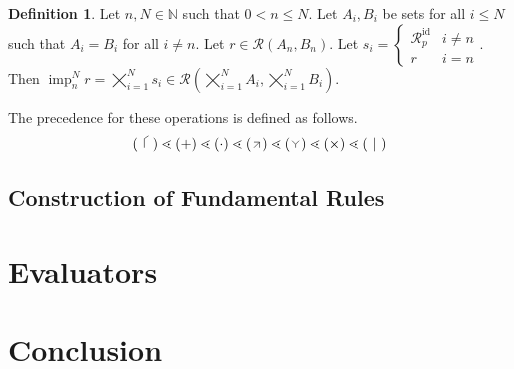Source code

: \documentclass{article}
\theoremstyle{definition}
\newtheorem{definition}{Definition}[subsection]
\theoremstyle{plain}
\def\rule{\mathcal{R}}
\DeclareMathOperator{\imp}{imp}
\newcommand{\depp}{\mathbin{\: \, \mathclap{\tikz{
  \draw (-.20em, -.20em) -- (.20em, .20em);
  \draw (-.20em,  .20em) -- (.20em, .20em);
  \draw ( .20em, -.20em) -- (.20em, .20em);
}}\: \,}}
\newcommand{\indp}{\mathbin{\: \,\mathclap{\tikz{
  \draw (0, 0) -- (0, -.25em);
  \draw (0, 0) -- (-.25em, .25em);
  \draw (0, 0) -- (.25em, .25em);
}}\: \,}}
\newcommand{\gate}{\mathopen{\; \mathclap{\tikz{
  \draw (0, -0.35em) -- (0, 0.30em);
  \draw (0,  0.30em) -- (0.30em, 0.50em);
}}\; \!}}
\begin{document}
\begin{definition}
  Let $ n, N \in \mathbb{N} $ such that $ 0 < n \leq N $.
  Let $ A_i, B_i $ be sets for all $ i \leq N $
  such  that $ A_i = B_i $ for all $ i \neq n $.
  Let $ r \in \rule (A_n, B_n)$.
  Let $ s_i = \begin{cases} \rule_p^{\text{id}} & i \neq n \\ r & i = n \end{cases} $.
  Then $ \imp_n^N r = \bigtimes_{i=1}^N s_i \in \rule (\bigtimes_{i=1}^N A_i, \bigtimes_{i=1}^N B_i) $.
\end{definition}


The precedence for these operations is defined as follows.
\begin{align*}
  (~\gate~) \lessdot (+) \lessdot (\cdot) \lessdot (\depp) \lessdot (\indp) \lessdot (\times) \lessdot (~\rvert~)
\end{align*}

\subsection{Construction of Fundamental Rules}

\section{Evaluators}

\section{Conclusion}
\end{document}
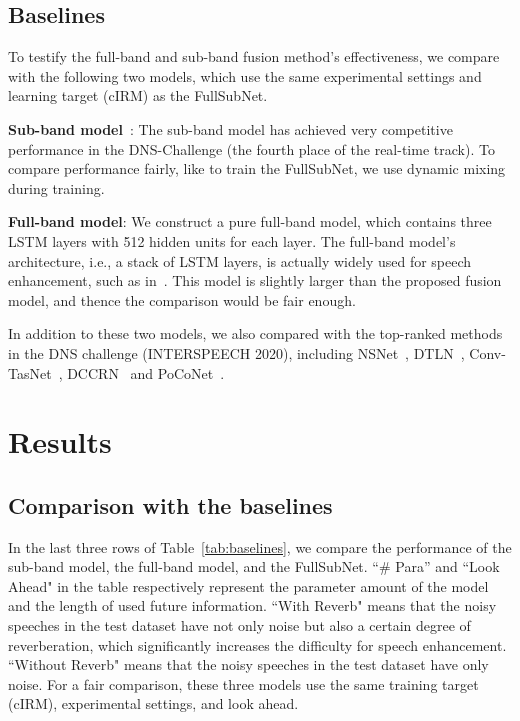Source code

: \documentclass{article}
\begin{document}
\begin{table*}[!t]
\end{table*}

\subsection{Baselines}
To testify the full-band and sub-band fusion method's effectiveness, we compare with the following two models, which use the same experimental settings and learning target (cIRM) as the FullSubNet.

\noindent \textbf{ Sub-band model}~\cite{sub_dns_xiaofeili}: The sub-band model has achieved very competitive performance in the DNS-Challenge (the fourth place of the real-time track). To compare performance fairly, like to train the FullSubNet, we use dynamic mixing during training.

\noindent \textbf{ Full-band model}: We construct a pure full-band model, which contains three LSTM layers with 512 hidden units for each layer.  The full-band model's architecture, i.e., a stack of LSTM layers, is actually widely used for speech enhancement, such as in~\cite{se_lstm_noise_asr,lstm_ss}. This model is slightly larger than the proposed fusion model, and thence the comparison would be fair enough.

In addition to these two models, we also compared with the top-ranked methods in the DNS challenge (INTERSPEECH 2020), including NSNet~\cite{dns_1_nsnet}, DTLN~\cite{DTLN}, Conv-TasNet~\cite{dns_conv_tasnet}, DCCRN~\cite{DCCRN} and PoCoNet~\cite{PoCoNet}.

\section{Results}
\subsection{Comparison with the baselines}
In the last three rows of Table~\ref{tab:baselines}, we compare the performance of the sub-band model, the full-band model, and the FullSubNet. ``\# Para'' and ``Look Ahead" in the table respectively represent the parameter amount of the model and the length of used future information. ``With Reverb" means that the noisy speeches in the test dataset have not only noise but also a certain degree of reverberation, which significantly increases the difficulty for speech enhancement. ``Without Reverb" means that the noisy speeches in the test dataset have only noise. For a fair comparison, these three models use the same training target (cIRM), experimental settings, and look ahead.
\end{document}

→ **What to do**:
Whenever a line of the data includes "indp", copy that line.

→ **Answer for this exercise**:
\newcommand{\indp}{\mathbin{\: \,\mathclap{\tikz{
  (~\gate~) \lessdot (+) \lessdot (\cdot) \lessdot (\depp) \lessdot (\indp) \lessdot (\times) \lessdot (~\rvert~)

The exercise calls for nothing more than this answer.